Output each record below exactly. No images go in the copy.

╭─ Data extract

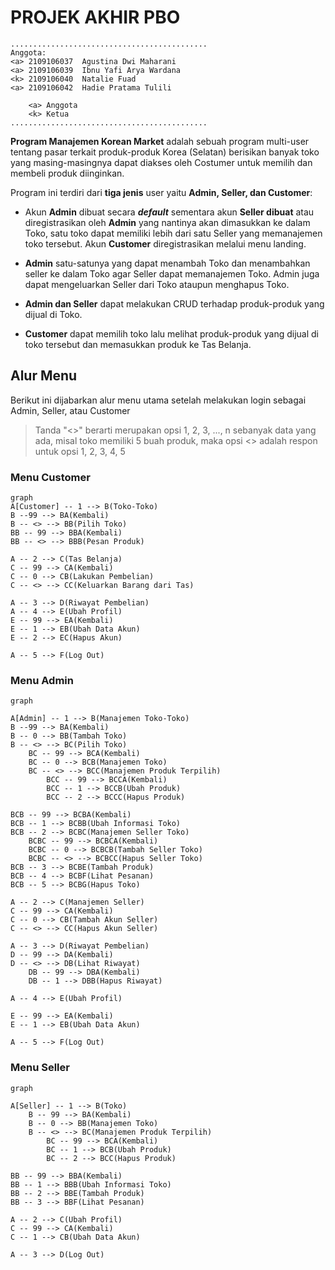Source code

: # PROJEK AKHIR PBO
```
............................................  
Anggota:  
<a> 2109106037  Agustina Dwi Maharani
<a> 2109106039  Ibnu Yafi Arya Wardana
<k> 2109106040  Natalie Fuad
<a> 2109106042  Hadie Pratama Tulili

	<a> Anggota
	<k> Ketua
............................................  
```
**Program Manajemen Korean Market** adalah sebuah program multi-user tentang pasar terkait produk-produk Korea (Selatan) berisikan banyak toko yang masing-masingnya dapat diakses oleh Costumer untuk memilih dan membeli produk diinginkan.
    
Program ini terdiri dari **tiga jenis** user yaitu **Admin, Seller, dan Customer**:
- Akun **Admin** dibuat secara ***default*** sementara akun **Seller dibuat** atau diregistrasikan oleh **Admin** yang nantinya akan dimasukkan ke dalam Toko, satu toko dapat memiliki lebih dari satu Seller yang memanajemen toko tersebut.
Akun **Customer** diregistrasikan melalui menu landing.

- **Admin** satu-satunya yang dapat menambah Toko dan menambahkan seller ke dalam Toko agar Seller dapat memanajemen Toko. Admin juga dapat mengeluarkan Seller dari Toko ataupun menghapus Toko.

- **Admin dan Seller** dapat melakukan CRUD terhadap produk-produk yang dijual di Toko.
- **Customer** dapat memilih toko lalu melihat produk-produk yang dijual di toko tersebut dan memasukkan produk ke Tas Belanja.

       
## Alur Menu
Berikut ini dijabarkan alur menu utama setelah melakukan login sebagai Admin, Seller, atau Customer
> Tanda "<>" berarti merupakan opsi 1, 2, 3, ..., n sebanyak data yang ada, misal toko
> memiliki 5 buah produk, maka opsi <> adalah respon untuk opsi 1, 2, 3, 4, 5
    
 ### Menu Customer
```mermaid
graph 
A[Customer] -- 1 --> B(Toko-Toko)
B --99 --> BA(Kembali)
B -- <> --> BB(Pilih Toko)
BB -- 99 --> BBA(Kembali)
BB -- <> --> BBB(Pesan Produk)

A -- 2 --> C(Tas Belanja)
C -- 99 --> CA(Kembali)
C -- 0 --> CB(Lakukan Pembelian)
C -- <> --> CC(Keluarkan Barang dari Tas)

A -- 3 --> D(Riwayat Pembelian)
A -- 4 --> E(Ubah Profil)
E -- 99 --> EA(Kembali)
E -- 1 --> EB(Ubah Data Akun)
E -- 2 --> EC(Hapus Akun)

A -- 5 --> F(Log Out)
```
  
### Menu Admin
```mermaid
graph

A[Admin] -- 1 --> B(Manajemen Toko-Toko)
B --99 --> BA(Kembali)
B -- 0 --> BB(Tambah Toko)
B -- <> --> BC(Pilih Toko)
	BC -- 99 --> BCA(Kembali)
	BC -- 0 --> BCB(Manajemen Toko)
	BC -- <> --> BCC(Manajemen Produk Terpilih)
		BCC -- 99 --> BCCA(Kembali)
		BCC -- 1 --> BCCB(Ubah Produk)
		BCC -- 2 --> BCCC(Hapus Produk)

BCB -- 99 --> BCBA(Kembali)
BCB -- 1 --> BCBB(Ubah Informasi Toko)
BCB -- 2 --> BCBC(Manajemen Seller Toko)
	BCBC -- 99 --> BCBCA(Kembali)
	BCBC -- 0 --> BCBCB(Tambah Seller Toko)
	BCBC -- <> --> BCBCC(Hapus Seller Toko)
BCB -- 3 --> BCBE(Tambah Produk)
BCB -- 4 --> BCBF(Lihat Pesanan)
BCB -- 5 --> BCBG(Hapus Toko)

A -- 2 --> C(Manajemen Seller)
C -- 99 --> CA(Kembali)
C -- 0 --> CB(Tambah Akun Seller)
C -- <> --> CC(Hapus Akun Seller)

A -- 3 --> D(Riwayat Pembelian)
D -- 99 --> DA(Kembali)
D -- <> --> DB(Lihat Riwayat)
	DB -- 99 --> DBA(Kembali)
	DB -- 1 --> DBB(Hapus Riwayat)

A -- 4 --> E(Ubah Profil)

E -- 99 --> EA(Kembali)
E -- 1 --> EB(Ubah Data Akun)

A -- 5 --> F(Log Out)
```
  
  ### Menu Seller
```mermaid
graph

A[Seller] -- 1 --> B(Toko)
	B -- 99 --> BA(Kembali)
	B -- 0 --> BB(Manajemen Toko)
	B -- <> --> BC(Manajemen Produk Terpilih)
		BC -- 99 --> BCA(Kembali)
		BC -- 1 --> BCB(Ubah Produk)
		BC -- 2 --> BCC(Hapus Produk)

BB -- 99 --> BBA(Kembali)
BB -- 1 --> BBB(Ubah Informasi Toko)
BB -- 2 --> BBE(Tambah Produk)
BB -- 3 --> BBF(Lihat Pesanan)

A -- 2 --> C(Ubah Profil)
C -- 99 --> CA(Kembali)
C -- 1 --> CB(Ubah Data Akun)

A -- 3 --> D(Log Out)
```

╰─

*Answer to this exercise*.
Source code

: # PROJEK AKHIR PBO
```
............................................  
Anggota:  
<a> 2109106037  Agustina Dwi Maharani
<a> 2109106039  Ibnu Yafi Arya Wardana
<k> 2109106040  Natalie Fuad
<a> 2109106042  Hadie Pratama Tulili

	<a> Anggota
	<k> Ketua
............................................  
```
**Program Manajemen Korean Market** adalah sebuah program multi-user tentang pasar terkait produk-produk Korea (Selatan) berisikan banyak toko yang masing-masingnya dapat diakses oleh Costumer untuk memilih dan membeli produk diinginkan.
    
Program ini terdiri dari **tiga jenis** user yaitu **Admin, Seller, dan Customer**:
- Akun **Admin** dibuat secara ***default*** sementara akun **Seller dibuat** atau diregistrasikan oleh **Admin** yang nantinya akan dimasukkan ke dalam Toko, satu toko dapat memiliki lebih dari satu Seller yang memanajemen toko tersebut.
Akun **Customer** diregistrasikan melalui menu landing.

- **Admin** satu-satunya yang dapat menambah Toko dan menambahkan seller ke dalam Toko agar Seller dapat memanajemen Toko. Admin juga dapat mengeluarkan Seller dari Toko ataupun menghapus Toko.

- **Admin dan Seller** dapat melakukan CRUD terhadap produk-produk yang dijual di Toko.
- **Customer** dapat memilih toko lalu melihat produk-produk yang dijual di toko tersebut dan memasukkan produk ke Tas Belanja.

       
## Alur Menu
Berikut ini dijabarkan alur menu utama setelah melakukan login sebagai Admin, Seller, atau Customer
> Tanda "<>" berarti merupakan opsi 1, 2, 3, ..., n sebanyak data yang ada, misal toko
> memiliki 5 buah produk, maka opsi <> adalah respon untuk opsi 1, 2, 3, 4, 5
    
 ### Menu Customer
```mermaid
graph 
A[Customer] -- 1 --> B(Toko-Toko)
B --99 --> BA(Kembali)
B -- <> --> BB(Pilih Toko)
BB -- 99 --> BBA(Kembali)
BB -- <> --> BBB(Pesan Produk)

A -- 2 --> C(Tas Belanja)
C -- 99 --> CA(Kembali)
C -- 0 --> CB(Lakukan Pembelian)
C -- <> --> CC(Keluarkan Barang dari Tas)

A -- 3 --> D(Riwayat Pembelian)
A -- 4 --> E(Ubah Profil)
E -- 99 --> EA(Kembali)
E -- 1 --> EB(Ubah Data Akun)
E -- 2 --> EC(Hapus Akun)

A -- 5 --> F(Log Out)
```
  
### Menu Admin
```mermaid
graph

A[Admin] -- 1 --> B(Manajemen Toko-Toko)
B --99 --> BA(Kembali)
B -- 0 --> BB(Tambah Toko)
B -- <> --> BC(Pilih Toko)
	BC -- 99 --> BCA(Kembali)
	BC -- 0 --> BCB(Manajemen Toko)
	BC -- <> --> BCC(Manajemen Produk Terpilih)
		BCC -- 99 --> BCCA(Kembali)
		BCC -- 1 --> BCCB(Ubah Produk)
		BCC -- 2 --> BCCC(Hapus Produk)

BCB -- 99 --> BCBA(Kembali)
BCB -- 1 --> BCBB(Ubah Informasi Toko)
BCB -- 2 --> BCBC(Manajemen Seller Toko)
	BCBC -- 99 --> BCBCA(Kembali)
	BCBC -- 0 --> BCBCB(Tambah Seller Toko)
	BCBC -- <> --> BCBCC(Hapus Seller Toko)
BCB -- 3 --> BCBE(Tambah Produk)
BCB -- 4 --> BCBF(Lihat Pesanan)
BCB -- 5 --> BCBG(Hapus Toko)

A -- 2 --> C(Manajemen Seller)
C -- 99 --> CA(Kembali)
C -- 0 --> CB(Tambah Akun Seller)
C -- <> --> CC(Hapus Akun Seller)

A -- 3 --> D(Riwayat Pembelian)
D -- 99 --> DA(Kembali)
D -- <> --> DB(Lihat Riwayat)
	DB -- 99 --> DBA(Kembali)
	DB -- 1 --> DBB(Hapus Riwayat)

A -- 4 --> E(Ubah Profil)

E -- 99 --> EA(Kembali)
E -- 1 --> EB(Ubah Data Akun)

A -- 5 --> F(Log Out)
```
  
  ### Menu Seller
```mermaid
graph

A[Seller] -- 1 --> B(Toko)
	B -- 99 --> BA(Kembali)
	B -- 0 --> BB(Manajemen Toko)
	B -- <> --> BC(Manajemen Produk Terpilih)
		BC -- 99 --> BCA(Kembali)
		BC -- 1 --> BCB(Ubah Produk)
		BC -- 2 --> BCC(Hapus Produk)

BB -- 99 --> BBA(Kembali)
BB -- 1 --> BBB(Ubah Informasi Toko)
BB -- 2 --> BBE(Tambah Produk)
BB -- 3 --> BBF(Lihat Pesanan)

A -- 2 --> C(Ubah Profil)
C -- 99 --> CA(Kembali)
C -- 1 --> CB(Ubah Data Akun)

A -- 3 --> D(Log Out)
```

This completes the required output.